Task. In the records below, which lines include "eines"? Copy them.

[Provided information — start]

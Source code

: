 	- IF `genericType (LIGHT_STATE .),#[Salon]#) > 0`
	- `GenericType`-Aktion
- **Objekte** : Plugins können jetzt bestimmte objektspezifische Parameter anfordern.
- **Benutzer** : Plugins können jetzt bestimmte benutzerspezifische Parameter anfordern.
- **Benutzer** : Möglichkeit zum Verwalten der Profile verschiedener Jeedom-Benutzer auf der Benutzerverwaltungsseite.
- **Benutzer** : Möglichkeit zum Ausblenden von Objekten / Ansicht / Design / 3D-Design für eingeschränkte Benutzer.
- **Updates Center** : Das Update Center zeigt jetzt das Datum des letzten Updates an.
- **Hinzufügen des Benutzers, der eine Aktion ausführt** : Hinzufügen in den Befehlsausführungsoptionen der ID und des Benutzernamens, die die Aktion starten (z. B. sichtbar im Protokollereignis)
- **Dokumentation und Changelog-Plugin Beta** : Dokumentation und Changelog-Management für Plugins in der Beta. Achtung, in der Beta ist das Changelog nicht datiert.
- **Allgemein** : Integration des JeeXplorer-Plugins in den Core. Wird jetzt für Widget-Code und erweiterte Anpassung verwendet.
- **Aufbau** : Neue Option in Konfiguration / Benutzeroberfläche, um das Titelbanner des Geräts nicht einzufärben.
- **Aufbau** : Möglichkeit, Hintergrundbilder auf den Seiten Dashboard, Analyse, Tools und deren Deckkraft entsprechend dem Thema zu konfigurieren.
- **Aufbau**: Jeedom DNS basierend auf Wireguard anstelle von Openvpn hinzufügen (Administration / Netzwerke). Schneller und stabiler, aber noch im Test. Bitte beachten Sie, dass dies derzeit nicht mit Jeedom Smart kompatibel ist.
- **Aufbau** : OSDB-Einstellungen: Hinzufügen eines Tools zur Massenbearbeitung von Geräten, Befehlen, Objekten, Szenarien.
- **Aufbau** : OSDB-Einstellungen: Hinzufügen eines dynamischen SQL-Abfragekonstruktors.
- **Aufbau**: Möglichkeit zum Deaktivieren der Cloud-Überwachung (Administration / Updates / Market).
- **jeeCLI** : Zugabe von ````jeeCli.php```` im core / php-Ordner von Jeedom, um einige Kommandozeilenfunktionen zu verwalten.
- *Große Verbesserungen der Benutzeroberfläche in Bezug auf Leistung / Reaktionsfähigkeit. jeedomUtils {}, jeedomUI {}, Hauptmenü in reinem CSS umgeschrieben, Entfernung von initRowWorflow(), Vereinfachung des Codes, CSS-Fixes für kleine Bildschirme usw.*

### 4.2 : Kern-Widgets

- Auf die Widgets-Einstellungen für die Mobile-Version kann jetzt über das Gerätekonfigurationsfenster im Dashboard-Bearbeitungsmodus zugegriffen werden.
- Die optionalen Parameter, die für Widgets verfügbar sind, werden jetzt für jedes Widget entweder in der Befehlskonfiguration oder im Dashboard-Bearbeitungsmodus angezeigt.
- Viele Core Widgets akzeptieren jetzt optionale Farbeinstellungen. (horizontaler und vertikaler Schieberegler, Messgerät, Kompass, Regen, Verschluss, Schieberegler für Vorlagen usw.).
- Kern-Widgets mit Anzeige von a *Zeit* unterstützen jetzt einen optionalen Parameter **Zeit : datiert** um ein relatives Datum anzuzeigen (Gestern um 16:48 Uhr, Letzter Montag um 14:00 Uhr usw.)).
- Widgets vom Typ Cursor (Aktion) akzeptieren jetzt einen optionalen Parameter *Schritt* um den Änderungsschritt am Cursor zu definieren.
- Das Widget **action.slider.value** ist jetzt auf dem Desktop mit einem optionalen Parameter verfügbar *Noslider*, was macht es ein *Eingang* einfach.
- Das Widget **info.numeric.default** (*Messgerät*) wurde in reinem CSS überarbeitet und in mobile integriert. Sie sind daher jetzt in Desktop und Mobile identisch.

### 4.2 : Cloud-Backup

[Provided information — finish]

Answer to the problem.
- **Aufbau** : OSDB-Einstellungen: Hinzufügen eines Tools zur Massenbearbeitung von Geräten, Befehlen, Objekten, Szenarien.
- **Aufbau** : OSDB-Einstellungen: Hinzufügen eines dynamischen SQL-Abfragekonstruktors.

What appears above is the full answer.